▶ _EXERCISE OBJECTIVE_
What is needed is an exact copy of every entry, without the pictures.

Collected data
=== Begin Enclosure ===
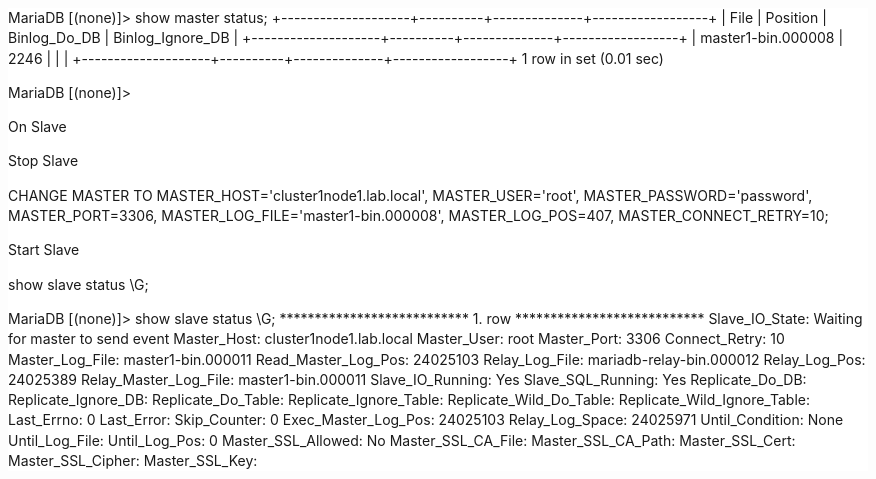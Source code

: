 

MariaDB [(none)]> show master status;
+--------------------+----------+--------------+------------------+
| File               | Position | Binlog_Do_DB | Binlog_Ignore_DB |
+--------------------+----------+--------------+------------------+
| master1-bin.000008 |     2246 |              |                  |
+--------------------+----------+--------------+------------------+
1 row in set (0.01 sec)

MariaDB [(none)]>



On Slave


Stop Slave

CHANGE MASTER TO
  MASTER_HOST='cluster1node1.lab.local',
  MASTER_USER='root',
  MASTER_PASSWORD='password',
  MASTER_PORT=3306,
  MASTER_LOG_FILE='master1-bin.000008',
  MASTER_LOG_POS=407,
  MASTER_CONNECT_RETRY=10;


Start Slave

show slave status \G;



MariaDB [(none)]> show slave status \G;
*************************** 1. row ***************************
               Slave_IO_State: Waiting for master to send event
                  Master_Host: cluster1node1.lab.local
                  Master_User: root
                  Master_Port: 3306
                Connect_Retry: 10
              Master_Log_File: master1-bin.000011
          Read_Master_Log_Pos: 24025103
               Relay_Log_File: mariadb-relay-bin.000012
                Relay_Log_Pos: 24025389
        Relay_Master_Log_File: master1-bin.000011
             Slave_IO_Running: Yes
            Slave_SQL_Running: Yes
              Replicate_Do_DB:
          Replicate_Ignore_DB:
           Replicate_Do_Table:
       Replicate_Ignore_Table:
      Replicate_Wild_Do_Table:
  Replicate_Wild_Ignore_Table:
                   Last_Errno: 0
                   Last_Error:
                 Skip_Counter: 0
          Exec_Master_Log_Pos: 24025103
              Relay_Log_Space: 24025971
              Until_Condition: None
               Until_Log_File:
                Until_Log_Pos: 0
           Master_SSL_Allowed: No
           Master_SSL_CA_File:
           Master_SSL_CA_Path:
              Master_SSL_Cert:
            Master_SSL_Cipher:
               Master_SSL_Key:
=== End Enclosure ===
▶ _RESPONSE TO THIS TASK_
Source code

: 

MariaDB [(none)]> show master status;
+--------------------+----------+--------------+------------------+
| File               | Position | Binlog_Do_DB | Binlog_Ignore_DB |
+--------------------+----------+--------------+------------------+
| master1-bin.000008 |     2246 |              |                  |
+--------------------+----------+--------------+------------------+
1 row in set (0.01 sec)

MariaDB [(none)]>



On Slave


Stop Slave

CHANGE MASTER TO
  MASTER_HOST='cluster1node1.lab.local',
  MASTER_USER='root',
  MASTER_PASSWORD='password',
  MASTER_PORT=3306,
  MASTER_LOG_FILE='master1-bin.000008',
  MASTER_LOG_POS=407,
  MASTER_CONNECT_RETRY=10;


Start Slave

show slave status \G;



MariaDB [(none)]> show slave status \G;
*************************** 1. row ***************************
               Slave_IO_State: Waiting for master to send event
                  Master_Host: cluster1node1.lab.local
                  Master_User: root
                  Master_Port: 3306
                Connect_Retry: 10
              Master_Log_File: master1-bin.000011
          Read_Master_Log_Pos: 24025103
               Relay_Log_File: mariadb-relay-bin.000012
                Relay_Log_Pos: 24025389
        Relay_Master_Log_File: master1-bin.000011
             Slave_IO_Running: Yes
            Slave_SQL_Running: Yes
              Replicate_Do_DB:
          Replicate_Ignore_DB:
           Replicate_Do_Table:
       Replicate_Ignore_Table:
      Replicate_Wild_Do_Table:
  Replicate_Wild_Ignore_Table:
                   Last_Errno: 0
                   Last_Error:
                 Skip_Counter: 0
          Exec_Master_Log_Pos: 24025103
              Relay_Log_Space: 24025971
              Until_Condition: None
               Until_Log_File:
                Until_Log_Pos: 0
           Master_SSL_Allowed: No
           Master_SSL_CA_File:
           Master_SSL_CA_Path:
              Master_SSL_Cert:
            Master_SSL_Cipher:
               Master_SSL_Key:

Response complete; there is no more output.